* _Brief_: Copy the first line of the material below and every later line through the line containing "Though testing will", without any other output.

* _Given records_:

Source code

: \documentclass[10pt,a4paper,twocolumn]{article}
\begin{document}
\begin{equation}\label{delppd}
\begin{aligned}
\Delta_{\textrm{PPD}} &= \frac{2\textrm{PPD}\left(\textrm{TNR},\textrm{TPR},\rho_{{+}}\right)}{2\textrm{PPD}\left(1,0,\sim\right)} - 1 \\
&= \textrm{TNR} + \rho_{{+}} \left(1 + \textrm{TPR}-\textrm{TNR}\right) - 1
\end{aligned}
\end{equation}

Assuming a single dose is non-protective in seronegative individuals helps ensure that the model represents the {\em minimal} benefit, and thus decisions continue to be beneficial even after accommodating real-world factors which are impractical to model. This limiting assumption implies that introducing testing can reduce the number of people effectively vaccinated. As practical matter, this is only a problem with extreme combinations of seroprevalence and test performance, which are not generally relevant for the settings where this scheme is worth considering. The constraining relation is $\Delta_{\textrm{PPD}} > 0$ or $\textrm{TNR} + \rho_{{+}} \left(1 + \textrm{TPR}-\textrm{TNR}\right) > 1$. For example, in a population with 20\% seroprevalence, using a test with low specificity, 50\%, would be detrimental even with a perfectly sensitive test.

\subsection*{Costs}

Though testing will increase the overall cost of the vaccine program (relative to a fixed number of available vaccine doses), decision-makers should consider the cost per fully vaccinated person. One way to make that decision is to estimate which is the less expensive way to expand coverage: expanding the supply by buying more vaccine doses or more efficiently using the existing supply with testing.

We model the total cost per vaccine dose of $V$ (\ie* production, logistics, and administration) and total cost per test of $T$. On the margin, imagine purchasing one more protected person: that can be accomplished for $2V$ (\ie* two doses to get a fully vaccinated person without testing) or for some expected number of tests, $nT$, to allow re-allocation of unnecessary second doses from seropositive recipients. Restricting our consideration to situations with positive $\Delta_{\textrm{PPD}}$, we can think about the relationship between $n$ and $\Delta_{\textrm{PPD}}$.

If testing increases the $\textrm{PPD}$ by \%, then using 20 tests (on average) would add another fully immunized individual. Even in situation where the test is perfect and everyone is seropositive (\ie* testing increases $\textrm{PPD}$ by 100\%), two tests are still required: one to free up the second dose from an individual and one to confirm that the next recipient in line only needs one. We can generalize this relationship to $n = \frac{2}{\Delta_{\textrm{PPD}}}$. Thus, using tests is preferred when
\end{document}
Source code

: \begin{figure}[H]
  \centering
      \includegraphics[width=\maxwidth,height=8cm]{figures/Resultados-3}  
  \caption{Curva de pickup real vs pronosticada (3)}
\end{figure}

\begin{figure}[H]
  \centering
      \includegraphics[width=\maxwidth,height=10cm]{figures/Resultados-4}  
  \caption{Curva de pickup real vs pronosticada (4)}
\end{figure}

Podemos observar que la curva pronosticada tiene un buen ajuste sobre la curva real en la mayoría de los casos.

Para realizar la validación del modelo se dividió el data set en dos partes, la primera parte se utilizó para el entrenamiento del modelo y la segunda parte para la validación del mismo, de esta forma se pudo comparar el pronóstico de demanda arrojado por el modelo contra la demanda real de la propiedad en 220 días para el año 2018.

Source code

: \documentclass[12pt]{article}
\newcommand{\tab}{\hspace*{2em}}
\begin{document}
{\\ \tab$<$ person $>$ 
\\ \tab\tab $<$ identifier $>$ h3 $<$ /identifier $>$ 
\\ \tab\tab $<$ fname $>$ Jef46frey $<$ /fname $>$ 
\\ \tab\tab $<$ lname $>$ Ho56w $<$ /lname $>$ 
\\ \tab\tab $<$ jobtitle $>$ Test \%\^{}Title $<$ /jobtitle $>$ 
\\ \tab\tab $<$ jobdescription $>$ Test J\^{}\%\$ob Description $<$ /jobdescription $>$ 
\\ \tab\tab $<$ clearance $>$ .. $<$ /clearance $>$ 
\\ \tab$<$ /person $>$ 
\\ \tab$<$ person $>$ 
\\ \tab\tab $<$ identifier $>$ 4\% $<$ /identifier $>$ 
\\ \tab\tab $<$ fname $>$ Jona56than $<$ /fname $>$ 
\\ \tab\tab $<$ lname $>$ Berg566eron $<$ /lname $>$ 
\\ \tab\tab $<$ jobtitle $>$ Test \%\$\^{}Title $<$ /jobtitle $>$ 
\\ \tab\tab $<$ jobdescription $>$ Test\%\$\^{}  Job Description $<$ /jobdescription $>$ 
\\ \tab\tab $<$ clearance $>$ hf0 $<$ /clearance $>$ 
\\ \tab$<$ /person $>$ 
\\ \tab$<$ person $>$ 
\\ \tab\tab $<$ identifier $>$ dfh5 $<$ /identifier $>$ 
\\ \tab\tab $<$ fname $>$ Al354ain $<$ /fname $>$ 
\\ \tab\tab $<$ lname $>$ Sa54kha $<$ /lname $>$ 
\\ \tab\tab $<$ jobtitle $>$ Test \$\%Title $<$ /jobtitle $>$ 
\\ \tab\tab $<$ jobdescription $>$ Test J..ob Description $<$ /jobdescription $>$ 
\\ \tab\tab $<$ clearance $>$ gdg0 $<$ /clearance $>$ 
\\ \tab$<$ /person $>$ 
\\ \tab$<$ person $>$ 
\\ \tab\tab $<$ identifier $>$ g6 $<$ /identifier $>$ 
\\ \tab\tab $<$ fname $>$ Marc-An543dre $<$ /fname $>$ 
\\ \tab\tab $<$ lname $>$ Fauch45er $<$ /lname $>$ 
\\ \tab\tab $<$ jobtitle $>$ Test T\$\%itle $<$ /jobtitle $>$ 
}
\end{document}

* _Task result_:
Source code

: \documentclass[10pt,a4paper,twocolumn]{article}
\begin{document}
\begin{equation}\label{delppd}
\begin{aligned}
\Delta_{\textrm{PPD}} &= \frac{2\textrm{PPD}\left(\textrm{TNR},\textrm{TPR},\rho_{{+}}\right)}{2\textrm{PPD}\left(1,0,\sim\right)} - 1 \\
&= \textrm{TNR} + \rho_{{+}} \left(1 + \textrm{TPR}-\textrm{TNR}\right) - 1
\end{aligned}
\end{equation}

Assuming a single dose is non-protective in seronegative individuals helps ensure that the model represents the {\em minimal} benefit, and thus decisions continue to be beneficial even after accommodating real-world factors which are impractical to model. This limiting assumption implies that introducing testing can reduce the number of people effectively vaccinated. As practical matter, this is only a problem with extreme combinations of seroprevalence and test performance, which are not generally relevant for the settings where this scheme is worth considering. The constraining relation is $\Delta_{\textrm{PPD}} > 0$ or $\textrm{TNR} + \rho_{{+}} \left(1 + \textrm{TPR}-\textrm{TNR}\right) > 1$. For example, in a population with 20\% seroprevalence, using a test with low specificity, 50\%, would be detrimental even with a perfectly sensitive test.

\subsection*{Costs}

Though testing will increase the overall cost of the vaccine program (relative to a fixed number of available vaccine doses), decision-makers should consider the cost per fully vaccinated person. One way to make that decision is to estimate which is the less expensive way to expand coverage: expanding the supply by buying more vaccine doses or more efficiently using the existing supply with testing.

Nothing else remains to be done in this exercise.